- TASK PROMPT: Please count the lines of the data that contain "build" and state only the total.

─── DATA ───

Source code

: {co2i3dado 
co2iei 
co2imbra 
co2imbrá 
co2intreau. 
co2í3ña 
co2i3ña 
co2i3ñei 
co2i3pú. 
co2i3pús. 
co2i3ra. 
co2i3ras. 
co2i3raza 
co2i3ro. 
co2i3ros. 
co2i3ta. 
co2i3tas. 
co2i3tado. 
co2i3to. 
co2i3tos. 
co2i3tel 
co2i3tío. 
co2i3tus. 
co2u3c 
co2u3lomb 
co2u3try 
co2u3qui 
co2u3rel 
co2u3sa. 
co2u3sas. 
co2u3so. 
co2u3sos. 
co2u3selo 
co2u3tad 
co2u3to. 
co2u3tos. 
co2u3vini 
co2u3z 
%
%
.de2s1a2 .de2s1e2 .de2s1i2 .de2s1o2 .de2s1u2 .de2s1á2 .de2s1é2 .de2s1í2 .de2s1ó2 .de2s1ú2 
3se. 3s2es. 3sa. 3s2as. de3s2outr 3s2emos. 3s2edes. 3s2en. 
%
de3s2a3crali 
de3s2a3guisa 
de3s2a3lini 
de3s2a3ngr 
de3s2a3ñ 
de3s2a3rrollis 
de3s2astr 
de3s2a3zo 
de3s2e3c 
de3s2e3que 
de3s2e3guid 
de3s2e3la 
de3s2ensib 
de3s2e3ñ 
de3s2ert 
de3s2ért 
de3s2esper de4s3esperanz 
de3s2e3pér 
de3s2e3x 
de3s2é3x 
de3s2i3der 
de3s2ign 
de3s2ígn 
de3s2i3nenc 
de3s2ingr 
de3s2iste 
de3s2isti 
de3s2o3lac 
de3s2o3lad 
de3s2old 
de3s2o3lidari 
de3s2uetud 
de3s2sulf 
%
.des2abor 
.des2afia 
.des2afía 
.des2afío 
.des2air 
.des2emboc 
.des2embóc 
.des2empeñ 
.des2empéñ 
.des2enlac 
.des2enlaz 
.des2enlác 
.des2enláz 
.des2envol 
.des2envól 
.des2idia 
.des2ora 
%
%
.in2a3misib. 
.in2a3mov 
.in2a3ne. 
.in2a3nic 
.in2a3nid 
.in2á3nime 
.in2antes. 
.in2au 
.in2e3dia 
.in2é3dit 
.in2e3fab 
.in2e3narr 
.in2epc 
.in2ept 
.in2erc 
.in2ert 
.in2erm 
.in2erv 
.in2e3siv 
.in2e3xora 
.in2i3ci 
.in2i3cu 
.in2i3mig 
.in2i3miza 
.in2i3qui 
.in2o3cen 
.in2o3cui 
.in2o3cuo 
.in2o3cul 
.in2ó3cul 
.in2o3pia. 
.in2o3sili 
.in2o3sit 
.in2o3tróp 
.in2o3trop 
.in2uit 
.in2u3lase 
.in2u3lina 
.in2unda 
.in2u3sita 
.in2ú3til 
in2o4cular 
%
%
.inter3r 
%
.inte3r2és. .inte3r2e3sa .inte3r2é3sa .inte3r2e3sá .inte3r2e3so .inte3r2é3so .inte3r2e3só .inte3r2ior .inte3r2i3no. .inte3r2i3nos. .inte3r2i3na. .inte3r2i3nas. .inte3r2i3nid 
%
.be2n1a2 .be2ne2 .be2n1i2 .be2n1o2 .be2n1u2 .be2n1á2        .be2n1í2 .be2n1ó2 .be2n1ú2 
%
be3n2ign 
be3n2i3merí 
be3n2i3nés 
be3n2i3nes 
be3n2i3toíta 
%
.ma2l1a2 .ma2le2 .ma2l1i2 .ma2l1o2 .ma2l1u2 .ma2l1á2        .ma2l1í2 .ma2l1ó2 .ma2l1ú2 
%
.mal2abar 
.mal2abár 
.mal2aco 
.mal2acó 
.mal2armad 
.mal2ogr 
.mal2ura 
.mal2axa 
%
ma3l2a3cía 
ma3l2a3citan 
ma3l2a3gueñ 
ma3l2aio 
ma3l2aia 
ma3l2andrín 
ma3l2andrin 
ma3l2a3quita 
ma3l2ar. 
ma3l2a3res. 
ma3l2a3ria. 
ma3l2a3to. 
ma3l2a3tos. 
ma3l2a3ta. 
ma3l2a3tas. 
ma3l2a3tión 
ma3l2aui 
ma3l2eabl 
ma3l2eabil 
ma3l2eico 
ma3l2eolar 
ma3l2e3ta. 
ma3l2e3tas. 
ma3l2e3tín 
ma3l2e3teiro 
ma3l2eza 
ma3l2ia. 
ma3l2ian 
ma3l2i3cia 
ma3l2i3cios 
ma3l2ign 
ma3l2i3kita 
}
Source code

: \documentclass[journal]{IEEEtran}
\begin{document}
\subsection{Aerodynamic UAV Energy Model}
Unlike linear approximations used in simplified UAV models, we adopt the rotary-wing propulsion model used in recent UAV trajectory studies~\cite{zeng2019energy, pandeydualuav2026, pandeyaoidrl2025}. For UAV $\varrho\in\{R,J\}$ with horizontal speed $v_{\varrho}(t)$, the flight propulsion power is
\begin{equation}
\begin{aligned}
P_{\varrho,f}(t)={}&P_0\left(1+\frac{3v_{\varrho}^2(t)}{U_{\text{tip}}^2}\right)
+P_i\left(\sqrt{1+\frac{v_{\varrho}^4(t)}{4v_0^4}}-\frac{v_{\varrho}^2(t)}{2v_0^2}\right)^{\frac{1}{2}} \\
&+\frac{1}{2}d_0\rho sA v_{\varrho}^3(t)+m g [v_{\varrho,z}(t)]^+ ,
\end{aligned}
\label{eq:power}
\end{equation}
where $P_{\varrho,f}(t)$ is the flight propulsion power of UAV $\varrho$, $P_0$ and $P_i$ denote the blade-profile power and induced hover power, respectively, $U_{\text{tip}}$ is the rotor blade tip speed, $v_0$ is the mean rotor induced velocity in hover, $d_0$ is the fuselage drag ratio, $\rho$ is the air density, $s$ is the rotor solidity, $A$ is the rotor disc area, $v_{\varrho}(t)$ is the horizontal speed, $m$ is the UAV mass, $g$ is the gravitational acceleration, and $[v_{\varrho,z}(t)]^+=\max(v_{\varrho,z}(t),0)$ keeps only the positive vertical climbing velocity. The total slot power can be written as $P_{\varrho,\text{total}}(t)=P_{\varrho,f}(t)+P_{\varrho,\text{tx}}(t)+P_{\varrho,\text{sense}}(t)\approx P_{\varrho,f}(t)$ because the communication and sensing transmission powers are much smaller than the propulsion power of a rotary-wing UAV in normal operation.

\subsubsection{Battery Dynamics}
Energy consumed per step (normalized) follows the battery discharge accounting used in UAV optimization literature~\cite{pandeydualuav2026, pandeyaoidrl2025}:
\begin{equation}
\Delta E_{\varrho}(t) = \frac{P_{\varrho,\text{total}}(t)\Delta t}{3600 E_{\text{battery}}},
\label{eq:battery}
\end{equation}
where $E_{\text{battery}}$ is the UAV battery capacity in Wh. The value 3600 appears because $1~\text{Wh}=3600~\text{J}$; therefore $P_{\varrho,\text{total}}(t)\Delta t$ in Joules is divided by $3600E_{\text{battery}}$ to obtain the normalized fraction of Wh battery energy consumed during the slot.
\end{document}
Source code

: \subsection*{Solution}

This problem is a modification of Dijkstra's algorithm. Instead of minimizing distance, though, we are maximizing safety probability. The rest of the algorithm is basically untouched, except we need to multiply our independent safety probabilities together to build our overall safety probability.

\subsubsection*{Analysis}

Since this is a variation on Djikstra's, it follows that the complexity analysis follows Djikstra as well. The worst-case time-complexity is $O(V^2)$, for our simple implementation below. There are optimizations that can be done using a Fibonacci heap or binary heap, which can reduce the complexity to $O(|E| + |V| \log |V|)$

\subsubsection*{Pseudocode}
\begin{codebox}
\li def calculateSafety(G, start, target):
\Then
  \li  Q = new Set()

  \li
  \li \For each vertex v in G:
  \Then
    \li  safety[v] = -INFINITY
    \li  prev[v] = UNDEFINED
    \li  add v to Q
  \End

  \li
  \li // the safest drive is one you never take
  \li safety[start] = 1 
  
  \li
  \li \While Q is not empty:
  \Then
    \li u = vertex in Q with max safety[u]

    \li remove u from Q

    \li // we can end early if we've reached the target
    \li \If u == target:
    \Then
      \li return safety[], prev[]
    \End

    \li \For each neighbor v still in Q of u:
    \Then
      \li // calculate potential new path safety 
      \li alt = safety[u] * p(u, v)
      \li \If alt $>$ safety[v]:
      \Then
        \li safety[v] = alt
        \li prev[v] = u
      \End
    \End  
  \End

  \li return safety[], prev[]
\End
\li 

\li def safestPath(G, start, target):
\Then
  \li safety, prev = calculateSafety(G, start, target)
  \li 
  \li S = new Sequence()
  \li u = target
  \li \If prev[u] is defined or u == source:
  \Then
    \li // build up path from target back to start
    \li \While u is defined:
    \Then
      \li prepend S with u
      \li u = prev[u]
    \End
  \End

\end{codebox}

───

- SOLUTION TO THE EXERCISE: 2